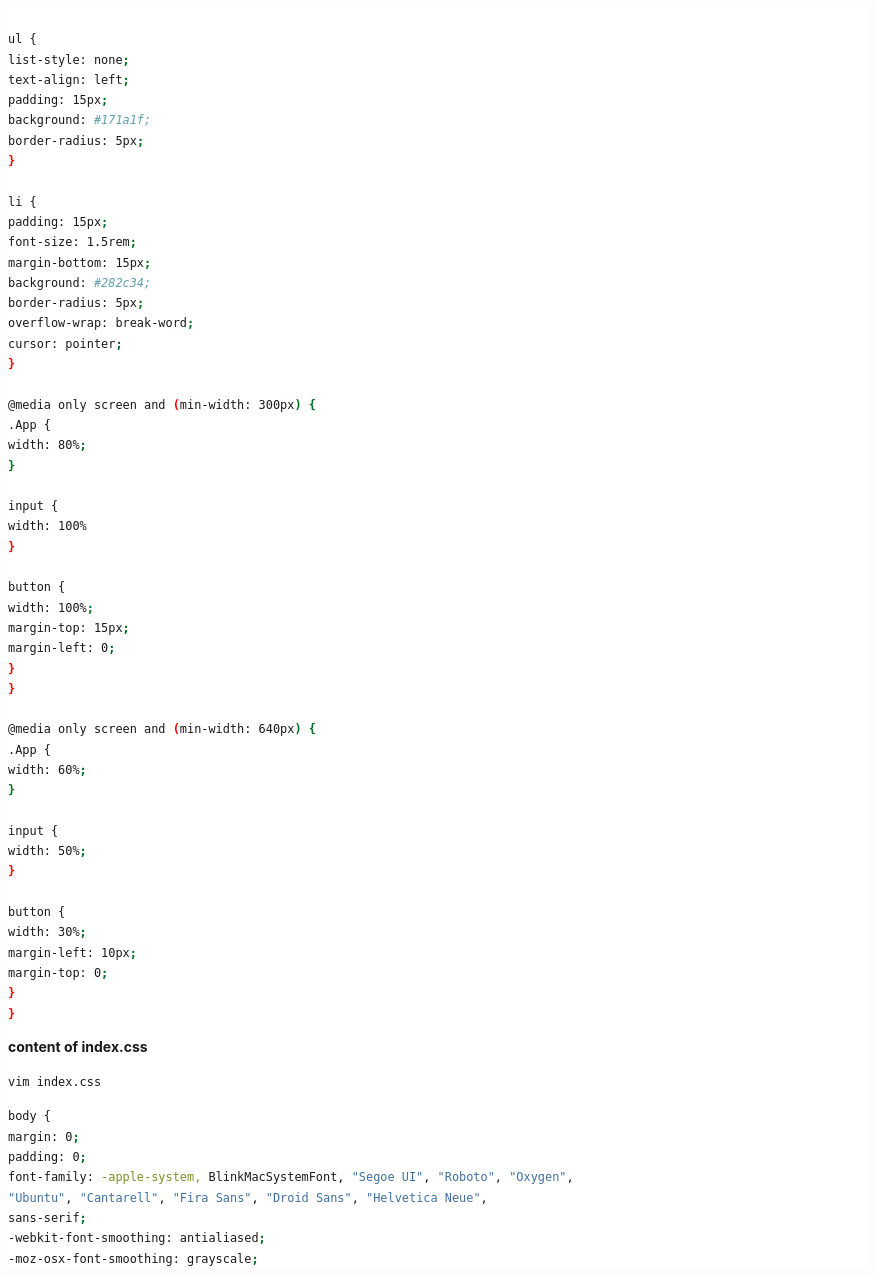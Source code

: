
 ```bash

ul {
list-style: none;
text-align: left;
padding: 15px;
background: #171a1f;
border-radius: 5px;
}

li {
padding: 15px;
font-size: 1.5rem;
margin-bottom: 15px;
background: #282c34;
border-radius: 5px;
overflow-wrap: break-word;
cursor: pointer;
}

@media only screen and (min-width: 300px) {
.App {
width: 80%;
}

input {
width: 100%
}

button {
width: 100%;
margin-top: 15px;
margin-left: 0;
}
}

@media only screen and (min-width: 640px) {
.App {
width: 60%;
}

input {
width: 50%;
}

button {
width: 30%;
margin-left: 10px;
margin-top: 0;
}
}
```
**content of index.css**
```bash
vim index.css
```
```bash
body {
margin: 0;
padding: 0;
font-family: -apple-system, BlinkMacSystemFont, "Segoe UI", "Roboto", "Oxygen",
"Ubuntu", "Cantarell", "Fira Sans", "Droid Sans", "Helvetica Neue",
sans-serif;
-webkit-font-smoothing: antialiased;
-moz-osx-font-smoothing: grayscale;
```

- - -

_WHAT IS REQUIRED:_
Each line of the listing above that contains the word "smoothing" is to be copied.

_YOUR RESPONSE:_
-webkit-font-smoothing: antialiased;
-moz-osx-font-smoothing: grayscale;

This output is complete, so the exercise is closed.